━━━ Material for this exercise ━━━

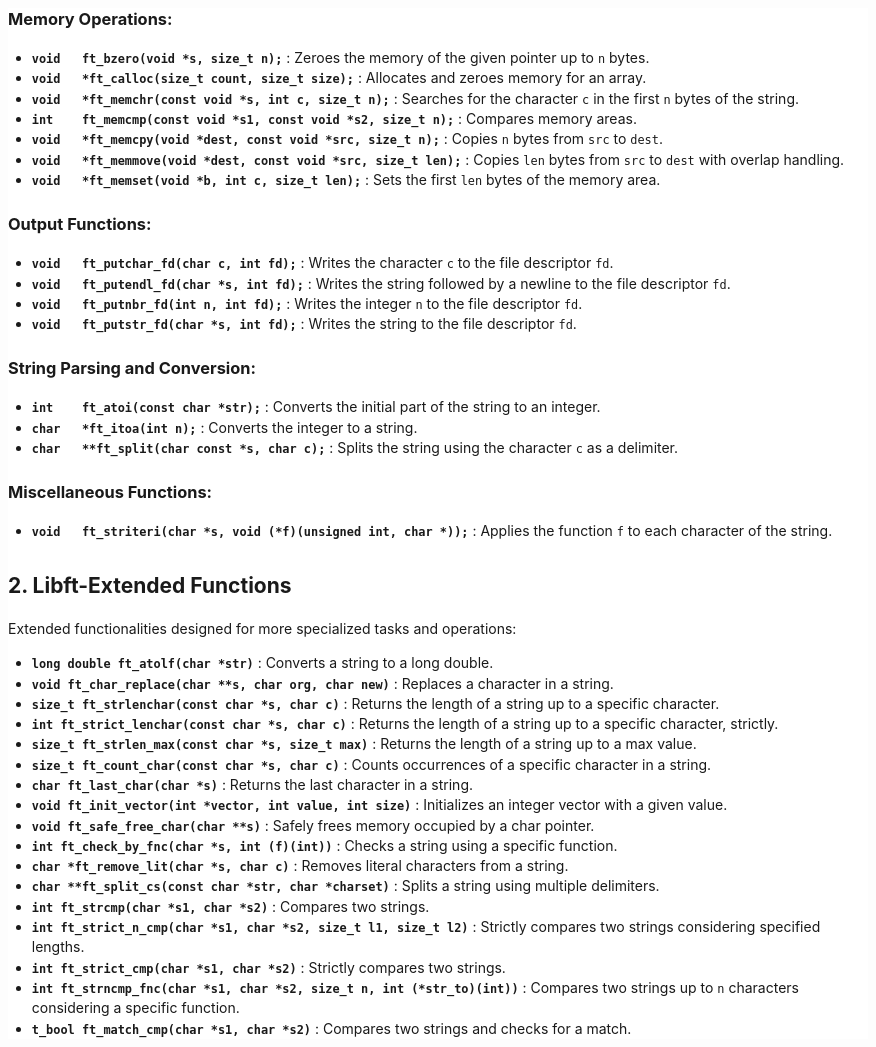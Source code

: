### Memory Operations: ###

- **`void	ft_bzero(void *s, size_t n);`** : Zeroes the memory of the given pointer up to `n` bytes.
- **`void	*ft_calloc(size_t count, size_t size);`** : Allocates and zeroes memory for an array.
- **`void	*ft_memchr(const void *s, int c, size_t n);`** : Searches for the character `c` in the first `n` bytes of the string.
- **`int	ft_memcmp(const void *s1, const void *s2, size_t n);`** : Compares memory areas.
- **`void	*ft_memcpy(void *dest, const void *src, size_t n);`** : Copies `n` bytes from `src` to `dest`.
- **`void	*ft_memmove(void *dest, const void *src, size_t len);`** : Copies `len` bytes from `src` to `dest` with overlap handling.
- **`void	*ft_memset(void *b, int c, size_t len);`** : Sets the first `len` bytes of the memory area.

### Output Functions: ###

- **`void	ft_putchar_fd(char c, int fd);`** : Writes the character `c` to the file descriptor `fd`.
- **`void	ft_putendl_fd(char *s, int fd);`** : Writes the string followed by a newline to the file descriptor `fd`.
- **`void	ft_putnbr_fd(int n, int fd);`** : Writes the integer `n` to the file descriptor `fd`.
- **`void	ft_putstr_fd(char *s, int fd);`** : Writes the string to the file descriptor `fd`.

### String Parsing and Conversion: ###

- **`int	ft_atoi(const char *str);`** : Converts the initial part of the string to an integer.
- **`char	*ft_itoa(int n);`** : Converts the integer to a string.
- **`char	**ft_split(char const *s, char c);`** : Splits the string using the character `c` as a delimiter.

### Miscellaneous Functions: ###

- **`void	ft_striteri(char *s, void (*f)(unsigned int, char *));`** : Applies the function `f` to each character of the string.

## **2. Libft-Extended Functions** ##

Extended functionalities designed for more specialized tasks and operations:

- **`long double ft_atolf(char *str)`** : Converts a string to a long double.
- **`void ft_char_replace(char **s, char org, char new)`** : Replaces a character in a string.
- **`size_t ft_strlenchar(const char *s, char c)`** : Returns the length of a string up to a specific character.
- **`int ft_strict_lenchar(const char *s, char c)`** : Returns the length of a string up to a specific character, strictly.
- **`size_t ft_strlen_max(const char *s, size_t max)`** : Returns the length of a string up to a max value.
- **`size_t ft_count_char(const char *s, char c)`** : Counts occurrences of a specific character in a string.
- **`char ft_last_char(char *s)`** : Returns the last character in a string.
- **`void ft_init_vector(int *vector, int value, int size)`** : Initializes an integer vector with a given value.
- **`void ft_safe_free_char(char **s)`** : Safely frees memory occupied by a char pointer.
- **`int ft_check_by_fnc(char *s, int (f)(int))`** : Checks a string using a specific function.
- **`char *ft_remove_lit(char *s, char c)`** : Removes literal characters from a string.
- **`char **ft_split_cs(const char *str, char *charset)`** : Splits a string using multiple delimiters.
- **`int ft_strcmp(char *s1, char *s2)`** : Compares two strings.
- **`int ft_strict_n_cmp(char *s1, char *s2, size_t l1, size_t l2)`** : Strictly compares two strings considering specified lengths.
- **`int ft_strict_cmp(char *s1, char *s2)`** : Strictly compares two strings.
- **`int ft_strncmp_fnc(char *s1, char *s2, size_t n, int (*str_to)(int))`** : Compares two strings up to `n` characters considering a specific function.
- **`t_bool ft_match_cmp(char *s1, char *s2)`** : Compares two strings and checks for a match.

━━━

#### [Exercise]
Every line from the top of the material above through the line with "### String Parsing and Conversion: ###" should be duplicated exactly, please; leave out the pictures.

#### [Solution below]
Source code

:### Memory Operations: ###

- **`void	ft_bzero(void *s, size_t n);`** : Zeroes the memory of the given pointer up to `n` bytes.
- **`void	*ft_calloc(size_t count, size_t size);`** : Allocates and zeroes memory for an array.
- **`void	*ft_memchr(const void *s, int c, size_t n);`** : Searches for the character `c` in the first `n` bytes of the string.
- **`int	ft_memcmp(const void *s1, const void *s2, size_t n);`** : Compares memory areas.
- **`void	*ft_memcpy(void *dest, const void *src, size_t n);`** : Copies `n` bytes from `src` to `dest`.
- **`void	*ft_memmove(void *dest, const void *src, size_t len);`** : Copies `len` bytes from `src` to `dest` with overlap handling.
- **`void	*ft_memset(void *b, int c, size_t len);`** : Sets the first `len` bytes of the memory area.

### Output Functions: ###

- **`void	ft_putchar_fd(char c, int fd);`** : Writes the character `c` to the file descriptor `fd`.
- **`void	ft_putendl_fd(char *s, int fd);`** : Writes the string followed by a newline to the file descriptor `fd`.
- **`void	ft_putnbr_fd(int n, int fd);`** : Writes the integer `n` to the file descriptor `fd`.
- **`void	ft_putstr_fd(char *s, int fd);`** : Writes the string to the file descriptor `fd`.

### String Parsing and Conversion: ###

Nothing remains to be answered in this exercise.